Edmonton Journal

New app will help drivers avoid speed traps in city

- SCOTT LEITCH

Let your smartphone guide you through photo radar traps.

Katla Labs, a Toronto-based startup, is uploading weekly locations provided by the City of Edmonton to its free dash cam and navigation­al app, Sidekick, to let drivers know when they get near photo radar. “What my app has been doing is called proactive alerts for drivers, so they have a little bit more time to react to things happening on the road,” Katla Labs CEO Billy Lo said Thursday.

Lo puts open data portals from different cities to use. For Edmonton’s photo-radar locations, which change every week, he’s written a program to pull the informatio­n out of the Portable Document Format (PDF) files the city publishes and geocodes the street corners to the app’s map. When a driver approaches the location, they’re notified about a nearby possible photo-radar device, similar to popular driving app Waze. Everything is hands-free, designed to be safe for drivers.

“Most of the functional­ity actually runs in the background,” said Lo. “One of the things I’ve noticed is (other driving apps) have to restart and sometimes you can’t ... but you still want to be alerted if bad things happen in front of you.”
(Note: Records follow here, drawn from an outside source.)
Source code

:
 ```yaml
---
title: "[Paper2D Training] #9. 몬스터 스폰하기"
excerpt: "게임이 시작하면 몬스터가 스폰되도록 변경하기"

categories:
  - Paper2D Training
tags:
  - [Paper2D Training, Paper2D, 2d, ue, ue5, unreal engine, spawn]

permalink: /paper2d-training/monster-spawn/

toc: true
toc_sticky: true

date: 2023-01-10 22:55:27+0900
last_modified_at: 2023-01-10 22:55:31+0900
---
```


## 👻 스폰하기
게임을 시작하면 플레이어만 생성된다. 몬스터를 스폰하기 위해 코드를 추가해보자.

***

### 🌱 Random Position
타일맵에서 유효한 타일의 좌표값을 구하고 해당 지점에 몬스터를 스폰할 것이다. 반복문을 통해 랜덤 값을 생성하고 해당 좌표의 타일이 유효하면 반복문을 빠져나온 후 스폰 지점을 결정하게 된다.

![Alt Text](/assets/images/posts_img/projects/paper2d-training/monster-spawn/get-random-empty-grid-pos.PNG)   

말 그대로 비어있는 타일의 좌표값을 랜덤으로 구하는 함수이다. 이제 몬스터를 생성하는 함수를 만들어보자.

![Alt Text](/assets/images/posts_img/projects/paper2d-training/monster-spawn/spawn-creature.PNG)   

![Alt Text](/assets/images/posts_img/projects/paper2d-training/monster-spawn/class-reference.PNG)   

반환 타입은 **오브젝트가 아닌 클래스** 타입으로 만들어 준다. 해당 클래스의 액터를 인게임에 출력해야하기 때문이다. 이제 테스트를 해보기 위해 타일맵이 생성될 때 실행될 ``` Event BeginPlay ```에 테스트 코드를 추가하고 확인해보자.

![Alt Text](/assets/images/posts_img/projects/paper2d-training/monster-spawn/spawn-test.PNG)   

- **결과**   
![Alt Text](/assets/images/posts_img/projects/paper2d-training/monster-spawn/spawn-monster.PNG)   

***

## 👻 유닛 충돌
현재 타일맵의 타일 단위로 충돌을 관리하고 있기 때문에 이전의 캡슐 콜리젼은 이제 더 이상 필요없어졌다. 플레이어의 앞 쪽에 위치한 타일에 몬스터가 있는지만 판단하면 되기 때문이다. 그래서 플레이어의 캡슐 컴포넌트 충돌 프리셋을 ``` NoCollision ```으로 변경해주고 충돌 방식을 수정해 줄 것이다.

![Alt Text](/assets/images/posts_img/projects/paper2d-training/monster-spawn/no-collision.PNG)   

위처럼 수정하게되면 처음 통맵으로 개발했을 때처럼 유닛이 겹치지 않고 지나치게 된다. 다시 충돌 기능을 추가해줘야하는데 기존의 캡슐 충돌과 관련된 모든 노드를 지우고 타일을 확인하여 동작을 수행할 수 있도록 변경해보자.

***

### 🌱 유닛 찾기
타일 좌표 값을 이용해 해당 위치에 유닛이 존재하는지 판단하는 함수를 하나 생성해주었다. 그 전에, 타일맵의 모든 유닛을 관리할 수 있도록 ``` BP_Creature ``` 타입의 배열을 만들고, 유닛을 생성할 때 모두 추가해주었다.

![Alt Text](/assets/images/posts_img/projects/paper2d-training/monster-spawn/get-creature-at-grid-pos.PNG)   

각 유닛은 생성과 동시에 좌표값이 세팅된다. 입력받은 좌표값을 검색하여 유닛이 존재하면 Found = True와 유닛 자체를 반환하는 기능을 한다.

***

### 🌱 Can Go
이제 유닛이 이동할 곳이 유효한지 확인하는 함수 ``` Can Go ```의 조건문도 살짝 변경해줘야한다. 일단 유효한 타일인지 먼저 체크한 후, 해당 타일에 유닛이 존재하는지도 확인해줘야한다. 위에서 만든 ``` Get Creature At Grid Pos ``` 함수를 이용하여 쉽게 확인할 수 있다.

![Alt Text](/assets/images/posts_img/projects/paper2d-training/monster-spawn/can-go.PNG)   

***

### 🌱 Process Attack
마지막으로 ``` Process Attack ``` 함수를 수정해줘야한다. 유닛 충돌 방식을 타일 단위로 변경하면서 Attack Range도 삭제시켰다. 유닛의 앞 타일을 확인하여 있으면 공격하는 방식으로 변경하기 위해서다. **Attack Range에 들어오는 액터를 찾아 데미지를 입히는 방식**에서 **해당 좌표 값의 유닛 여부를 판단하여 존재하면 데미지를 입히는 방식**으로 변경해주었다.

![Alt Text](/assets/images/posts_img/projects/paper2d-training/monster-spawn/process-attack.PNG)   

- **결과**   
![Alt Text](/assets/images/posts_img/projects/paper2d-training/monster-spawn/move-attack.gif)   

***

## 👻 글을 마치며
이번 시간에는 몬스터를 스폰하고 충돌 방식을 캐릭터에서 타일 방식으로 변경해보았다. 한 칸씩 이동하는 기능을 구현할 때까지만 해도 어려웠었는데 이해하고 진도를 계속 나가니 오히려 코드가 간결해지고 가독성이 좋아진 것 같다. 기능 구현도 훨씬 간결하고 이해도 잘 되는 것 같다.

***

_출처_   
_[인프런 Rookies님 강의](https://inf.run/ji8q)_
Sidekick doesn’t need to be restarted. It wakes up when it detects you’re driving and pauses while you’re walking.

Still, the current process to get the locations into the app is a workaround, a result of the city publishing the informatio­n in a PDF file. That is expected to change.

Wanting to get the informatio­n online quickly, the city uploaded what they could as a first step, said Gary Dyck, a traffic safety spokespers­on with the city. The plan is to provide locations in a more usable format through an open data portal sometime in August.

Dyck said getting the info in a more usable format means more people will use it, but notes that “always the best bet is to look at your speedomete­r, go the speed limit and you don’t get a ticket.”

The Edmonton photo-radar alerts are expected to be ready by next week for Mac iOS, said Lo. He isn’t yet working on a version for Google Android, but said if there is enough demand from Edmontonia­ns, he would add it. He’s looking for feedback from Edmontonia­ns — since he lives in Toronto, he can’t personally test how accurate the locations are.